Work required:
Tally the lines containing "Workshop" in this data. Respond with the tally alone.

(Extracted data entries)
========================================
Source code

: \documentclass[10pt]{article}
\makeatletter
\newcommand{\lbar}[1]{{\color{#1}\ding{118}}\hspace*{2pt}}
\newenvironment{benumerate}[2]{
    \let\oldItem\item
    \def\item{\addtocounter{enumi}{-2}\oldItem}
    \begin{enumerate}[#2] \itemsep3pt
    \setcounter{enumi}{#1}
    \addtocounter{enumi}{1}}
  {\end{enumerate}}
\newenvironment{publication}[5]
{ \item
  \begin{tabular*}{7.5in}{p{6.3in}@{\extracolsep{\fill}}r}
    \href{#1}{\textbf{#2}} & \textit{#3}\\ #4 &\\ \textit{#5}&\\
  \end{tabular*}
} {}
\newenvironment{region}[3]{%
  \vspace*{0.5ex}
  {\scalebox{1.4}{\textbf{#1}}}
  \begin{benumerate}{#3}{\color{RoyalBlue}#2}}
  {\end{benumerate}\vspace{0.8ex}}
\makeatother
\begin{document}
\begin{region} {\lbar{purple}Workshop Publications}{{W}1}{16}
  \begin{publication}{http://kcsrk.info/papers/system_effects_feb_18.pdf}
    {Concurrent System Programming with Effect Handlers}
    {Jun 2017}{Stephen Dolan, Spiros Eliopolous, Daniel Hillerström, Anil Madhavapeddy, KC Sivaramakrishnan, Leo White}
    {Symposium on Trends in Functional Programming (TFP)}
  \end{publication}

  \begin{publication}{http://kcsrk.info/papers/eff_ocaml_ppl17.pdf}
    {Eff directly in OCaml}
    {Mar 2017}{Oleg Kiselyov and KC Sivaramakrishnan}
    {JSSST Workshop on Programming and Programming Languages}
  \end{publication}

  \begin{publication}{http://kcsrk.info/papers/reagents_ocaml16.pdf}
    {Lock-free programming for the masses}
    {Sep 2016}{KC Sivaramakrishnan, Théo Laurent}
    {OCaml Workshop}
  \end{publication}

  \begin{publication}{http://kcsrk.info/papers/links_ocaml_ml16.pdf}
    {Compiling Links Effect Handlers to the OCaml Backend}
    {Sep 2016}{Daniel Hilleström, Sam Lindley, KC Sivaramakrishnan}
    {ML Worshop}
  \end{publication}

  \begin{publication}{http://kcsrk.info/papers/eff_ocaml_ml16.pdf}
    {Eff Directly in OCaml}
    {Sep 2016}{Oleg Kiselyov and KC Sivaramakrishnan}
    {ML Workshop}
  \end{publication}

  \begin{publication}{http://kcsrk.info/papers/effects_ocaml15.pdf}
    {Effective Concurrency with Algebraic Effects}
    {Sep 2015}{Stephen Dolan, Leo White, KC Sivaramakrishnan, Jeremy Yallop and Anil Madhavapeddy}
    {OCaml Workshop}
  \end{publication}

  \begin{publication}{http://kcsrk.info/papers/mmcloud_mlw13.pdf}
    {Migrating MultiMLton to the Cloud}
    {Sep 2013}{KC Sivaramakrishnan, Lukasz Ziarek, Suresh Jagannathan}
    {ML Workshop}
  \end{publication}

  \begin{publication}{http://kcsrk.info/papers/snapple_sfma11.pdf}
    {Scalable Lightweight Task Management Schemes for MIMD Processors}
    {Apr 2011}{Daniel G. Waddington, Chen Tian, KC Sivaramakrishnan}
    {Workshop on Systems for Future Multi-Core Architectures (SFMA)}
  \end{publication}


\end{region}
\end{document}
========================================
Expected answer:
7